**Source records**
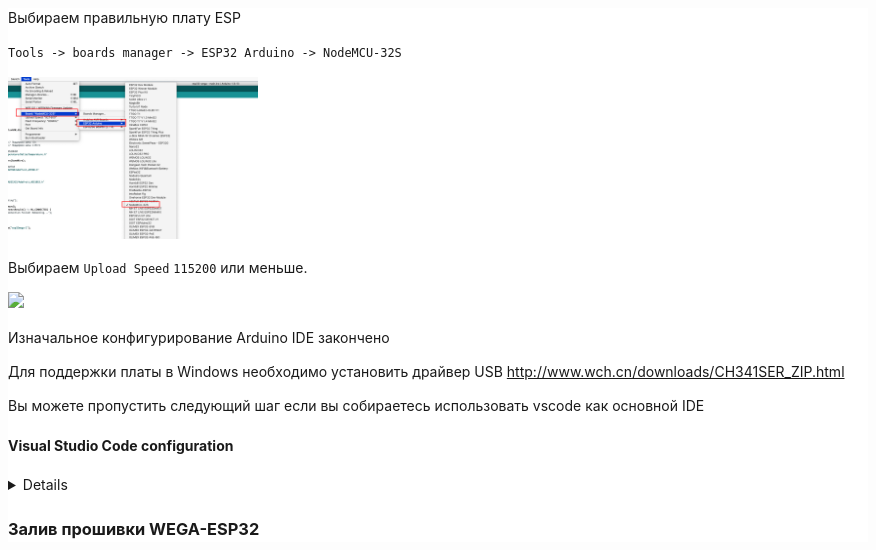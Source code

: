 Выбираем правильную плату ESP

`Tools -> boards manager -> ESP32 Arduino -> NodeMCU-32S`

<a href="images/select_esp_board.png"><img src="images/select_esp_board.png" width="250"></a>

Выбираем `Upload Speed` `115200` или меньше.

<a href="https://user-images.githubusercontent.com/13055750/133100581-065cda4c-d4d8-4a1a-9178-c2b2205559d9.png"><img src="https://user-images.githubusercontent.com/13055750/133100581-065cda4c-d4d8-4a1a-9178-c2b2205559d9.png" width="250"></a>


Изначальное конфигурирование Arduino IDE закончено

Для поддержки платы в Windows необходимо установить драйвер USB http://www.wch.cn/downloads/CH341SER_ZIP.html

Вы можете пропустить следующий шаг если вы собираетесь использовать vscode как основной IDE


<a name="vscode"></a>
#### Visual Studio Code configuration
<details></details>

<a name="esp_wega"></a>
### Залив прошивки WEGA-ESP32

**Exercise goal**
Scan the data above for the word "href" and report every line where it is found.

**Solution to this task**
<a href="images/select_esp_board.png"><img src="images/select_esp_board.png" width="250"></a>
<a href="https://user-images.githubusercontent.com/13055750/133100581-065cda4c-d4d8-4a1a-9178-c2b2205559d9.png"><img src="https://user-images.githubusercontent.com/13055750/133100581-065cda4c-d4d8-4a1a-9178-c2b2205559d9.png" width="250"></a>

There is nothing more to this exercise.